Efficacy and Safety of CPX-351 Versus 7+3 in a Phase 3 Exploratory Analysis in Patients with High-Risk/Secondary Acute Myeloid Leukemia (AML) with Prior Hypomethylating Agent Exposure Who Achieved Remission

Introduction: Patients (pts) with newly diagnosed, secondary AML (sAML) may have previously received hypomethylating agent (HMA) therapy for an antecedent hematologic malignancy (eg, myelodysplastic syndrome [MDS]). Outcomes for pts with MDS who progress following HMA therapy are typically poor, with remission rates <30% and median overall survival (OS) of ~6 months (Prébet T, et al. J Clin Oncol. 2011; Jabbour E, et al. Cancer 2010). CPX-351 (Vyxeos®; daunorubicin and cytarabine liposome for injection), a dual-drug liposomal encapsulation of cytarabine [C] and daunorubicin [D] at a synergistic 5:1 molar ratio, is approved by the US FDA and the EMA for the treatment of adults with newly diagnosed therapy-related AML or AML with myelodysplasia-related changes.
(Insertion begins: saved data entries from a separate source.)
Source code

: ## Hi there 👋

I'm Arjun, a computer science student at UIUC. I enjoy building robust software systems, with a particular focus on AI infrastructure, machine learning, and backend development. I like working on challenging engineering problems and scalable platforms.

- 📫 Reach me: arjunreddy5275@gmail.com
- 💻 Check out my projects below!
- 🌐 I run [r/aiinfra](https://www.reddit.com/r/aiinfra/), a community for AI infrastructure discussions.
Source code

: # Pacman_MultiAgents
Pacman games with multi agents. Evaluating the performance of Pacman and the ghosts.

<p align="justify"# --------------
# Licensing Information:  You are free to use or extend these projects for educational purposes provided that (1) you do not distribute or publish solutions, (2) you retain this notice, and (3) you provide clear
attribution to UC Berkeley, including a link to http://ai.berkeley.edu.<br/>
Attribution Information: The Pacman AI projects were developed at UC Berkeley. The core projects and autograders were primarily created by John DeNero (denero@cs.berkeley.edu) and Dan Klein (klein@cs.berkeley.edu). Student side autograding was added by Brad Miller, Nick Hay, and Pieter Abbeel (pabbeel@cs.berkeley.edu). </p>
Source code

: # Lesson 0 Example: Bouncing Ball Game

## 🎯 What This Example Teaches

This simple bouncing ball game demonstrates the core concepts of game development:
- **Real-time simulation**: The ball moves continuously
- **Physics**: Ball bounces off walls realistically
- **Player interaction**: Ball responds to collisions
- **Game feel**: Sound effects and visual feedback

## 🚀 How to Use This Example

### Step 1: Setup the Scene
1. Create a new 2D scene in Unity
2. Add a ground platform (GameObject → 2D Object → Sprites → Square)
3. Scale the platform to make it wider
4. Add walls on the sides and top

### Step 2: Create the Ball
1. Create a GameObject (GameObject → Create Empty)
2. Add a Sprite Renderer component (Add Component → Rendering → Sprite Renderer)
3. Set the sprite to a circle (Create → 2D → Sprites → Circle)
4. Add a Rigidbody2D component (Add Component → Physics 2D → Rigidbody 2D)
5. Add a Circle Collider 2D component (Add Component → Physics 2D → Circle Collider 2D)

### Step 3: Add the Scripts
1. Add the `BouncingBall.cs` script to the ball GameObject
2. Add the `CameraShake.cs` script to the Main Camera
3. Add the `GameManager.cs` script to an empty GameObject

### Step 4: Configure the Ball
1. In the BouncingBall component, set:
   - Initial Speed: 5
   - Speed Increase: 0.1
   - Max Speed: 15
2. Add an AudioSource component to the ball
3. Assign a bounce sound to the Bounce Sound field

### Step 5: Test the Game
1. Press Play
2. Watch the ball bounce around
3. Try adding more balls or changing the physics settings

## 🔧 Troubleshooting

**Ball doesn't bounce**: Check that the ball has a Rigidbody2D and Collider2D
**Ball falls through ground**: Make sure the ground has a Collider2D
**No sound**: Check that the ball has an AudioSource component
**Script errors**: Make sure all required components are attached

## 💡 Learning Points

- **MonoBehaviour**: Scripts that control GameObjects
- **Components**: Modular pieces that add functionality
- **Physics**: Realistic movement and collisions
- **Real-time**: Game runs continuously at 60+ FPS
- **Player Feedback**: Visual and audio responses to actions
In a large randomized, open-label, multicenter, phase 3 study (NCT01696084) in older pts with newly diagnosed, high-risk/sAML, induction followed by consolidation with CPX-351 significantly improved OS (9.56 vs 5.95 months; hazard ratio [HR] = 0.69; 1-sided P = 0.003) versus conventional 7+3, with a safety profile comparable to that of 7+3. An exploratory subgroup analysis of the phase 3 study was performed to compare outcomes in pts with any prior HMA exposure who achieved complete remission (CR) or CR with incomplete neutrophil or platelet recovery (CRi) with CPX-351 versus 7+3.